It shows the negotiating power of _the Internet_ to the world. After all, the
bill was defeated by online communities like Reddit, Wikipedia or HN right
here. If anything that's an admission that online communities should be
listened to, much more often.

And I like that. When people ask me where I'm from, I often jokingly answer
"From the Internet", I'm sure a lot of people here can relate to this feeling.
I'm not a US citizen, but being from the Internet I am directly impacted by
these laws. I am glad to think that my "people" (fellow interneteese) and I
can make ourselves heard.

------
rpwilcox
Beiber's cover songs on the Internet aren't illegal because of PIPA, they're
illegal because of the current broken copyright system.

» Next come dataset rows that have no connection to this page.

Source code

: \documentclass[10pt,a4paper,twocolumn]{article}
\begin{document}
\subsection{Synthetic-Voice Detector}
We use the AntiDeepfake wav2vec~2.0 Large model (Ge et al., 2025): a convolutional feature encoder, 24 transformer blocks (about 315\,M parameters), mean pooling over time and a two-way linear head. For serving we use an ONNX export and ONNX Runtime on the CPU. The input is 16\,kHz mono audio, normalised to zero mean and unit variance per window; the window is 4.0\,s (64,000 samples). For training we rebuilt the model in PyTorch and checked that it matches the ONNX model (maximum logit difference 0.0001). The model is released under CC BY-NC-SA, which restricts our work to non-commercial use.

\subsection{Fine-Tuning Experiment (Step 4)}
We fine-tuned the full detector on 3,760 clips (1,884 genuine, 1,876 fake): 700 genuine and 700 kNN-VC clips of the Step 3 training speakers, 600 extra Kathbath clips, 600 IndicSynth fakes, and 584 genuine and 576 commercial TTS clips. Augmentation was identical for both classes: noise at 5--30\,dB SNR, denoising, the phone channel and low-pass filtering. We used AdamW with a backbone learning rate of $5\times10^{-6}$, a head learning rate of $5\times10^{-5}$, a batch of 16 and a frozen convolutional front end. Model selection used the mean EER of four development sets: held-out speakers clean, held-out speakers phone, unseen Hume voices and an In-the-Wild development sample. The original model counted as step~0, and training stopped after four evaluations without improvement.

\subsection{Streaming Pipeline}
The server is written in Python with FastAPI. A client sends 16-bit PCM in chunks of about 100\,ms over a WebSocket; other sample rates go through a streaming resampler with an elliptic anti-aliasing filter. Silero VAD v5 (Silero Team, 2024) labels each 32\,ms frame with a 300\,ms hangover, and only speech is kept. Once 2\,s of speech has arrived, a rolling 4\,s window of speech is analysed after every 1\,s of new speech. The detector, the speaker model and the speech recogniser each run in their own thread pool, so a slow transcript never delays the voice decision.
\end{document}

Unless Bieber got authorization from the rights holders, which is (I'm
guessing) both impossible and something no 8 or 9 year old would try properly.
(see also: this Wired article on the issue:
[http://www.wired.com/epicenter/2012/05/opinion-baio-
criminal...](http://www.wired.com/epicenter/2012/05/opinion-baio-criminal-
creativity/) )

In one way the PIPA protests were a resounding success. In another way,
copyright laws in the US - regardless of PIPA - need some serious looking
into.

When birthday parties everywhere violates copyright law (by singing the
canonical Happy Birthday song), and face potentially large fines because of
it, something's broken.

------
altrego99
I think the scary thing is that these guys actually have the power to control
the Internet, if the bill is approved.

While protesting is good, I hope there will also be a solution which takes
away that power from them - so that anyone can put up a website without fear
of being taken down (or of having RIAA knocking at his door for referring to a
website which has link to some where else from where you can download a movie
that no one else would anyway buy).

------
ttt_
Taken at face value, it is blatant evidence that the bill was not properly
examined before being pushed to vote.

Shame on legislators everywhere that follow the same pattern.

Of course face value probably does not entail all that may have been
orchestraded out of sight.